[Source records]
━━━━━━━━

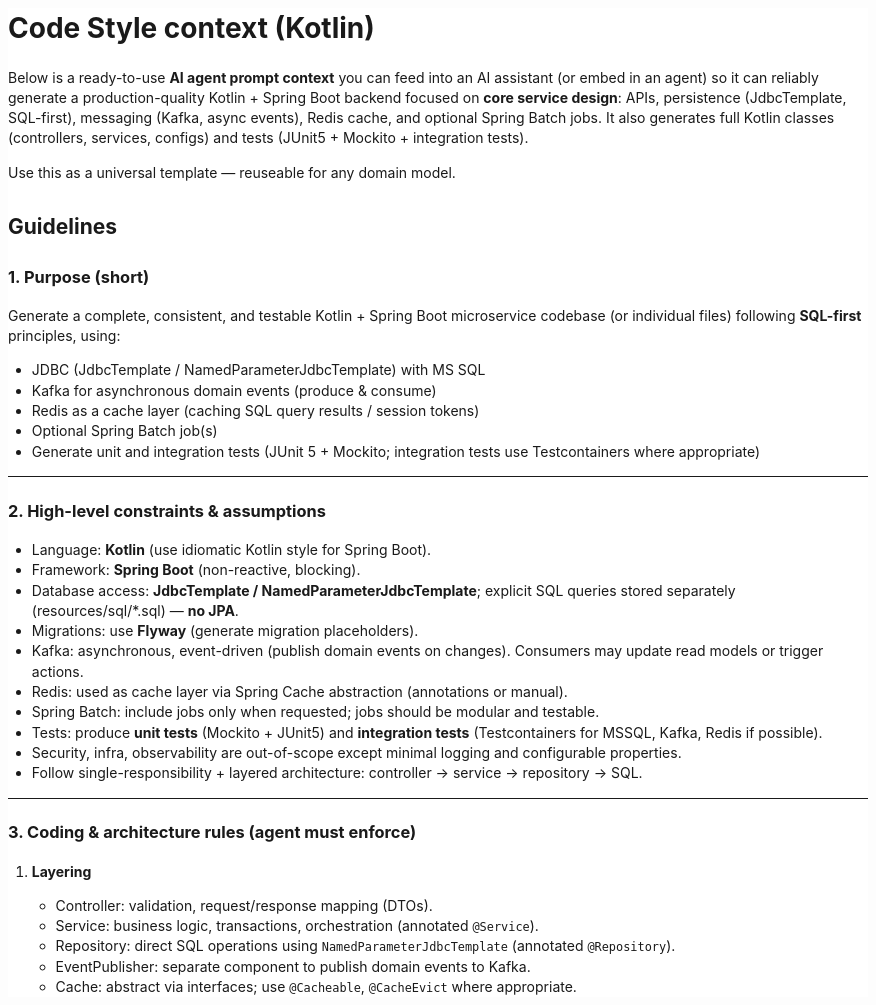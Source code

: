 # Code Style context (Kotlin)

Below is a ready-to-use **AI agent prompt context** you can feed into an AI assistant (or embed in an agent) so it can reliably generate a production-quality Kotlin + Spring Boot backend focused on **core service design**: APIs, persistence (JdbcTemplate, SQL-first), messaging (Kafka, async events), Redis cache, and optional Spring Batch jobs. It also generates full Kotlin classes (controllers, services, configs) and tests (JUnit5 + Mockito + integration tests).

Use this as a universal template — reuseable for any domain model.

## Guidelines

### 1. Purpose (short)

Generate a complete, consistent, and testable Kotlin + Spring Boot microservice codebase (or individual files) following **SQL-first** principles, using:

* JDBC (JdbcTemplate / NamedParameterJdbcTemplate) with MS SQL
* Kafka for asynchronous domain events (produce & consume)
* Redis as a cache layer (caching SQL query results / session tokens)
* Optional Spring Batch job(s)
* Generate unit and integration tests (JUnit 5 + Mockito; integration tests use Testcontainers where appropriate)

---

### 2. High-level constraints & assumptions

* Language: **Kotlin** (use idiomatic Kotlin style for Spring Boot).
* Framework: **Spring Boot** (non-reactive, blocking).
* Database access: **JdbcTemplate / NamedParameterJdbcTemplate**; explicit SQL queries stored separately (resources/sql/\*.sql) — **no JPA**.
* Migrations: use **Flyway** (generate migration placeholders).
* Kafka: asynchronous, event-driven (publish domain events on changes). Consumers may update read models or trigger actions.
* Redis: used as cache layer via Spring Cache abstraction (annotations or manual).
* Spring Batch: include jobs only when requested; jobs should be modular and testable.
* Tests: produce **unit tests** (Mockito + JUnit5) and **integration tests** (Testcontainers for MSSQL, Kafka, Redis if possible).
* Security, infra, observability are out-of-scope except minimal logging and configurable properties.
* Follow single-responsibility + layered architecture: controller → service → repository → SQL.

---

### 3. Coding & architecture rules (agent must enforce)

1. **Layering**

    * Controller: validation, request/response mapping (DTOs).
    * Service: business logic, transactions, orchestration (annotated `@Service`).
    * Repository: direct SQL operations using `NamedParameterJdbcTemplate` (annotated `@Repository`).
    * EventPublisher: separate component to publish domain events to Kafka.
    * Cache: abstract via interfaces; use `@Cacheable`, `@CacheEvict` where appropriate.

━━━━━━━━

WHAT THE TASK REQUIRES —
Only the line containing "events to Kafka." and the lines after it, through the end of the data, should be copied, exactly as they are.

RESPONSE TO THIS TASK —
    * EventPublisher: separate component to publish domain events to Kafka.
    * Cache: abstract via interfaces; use `@Cacheable`, `@CacheEvict` where appropriate.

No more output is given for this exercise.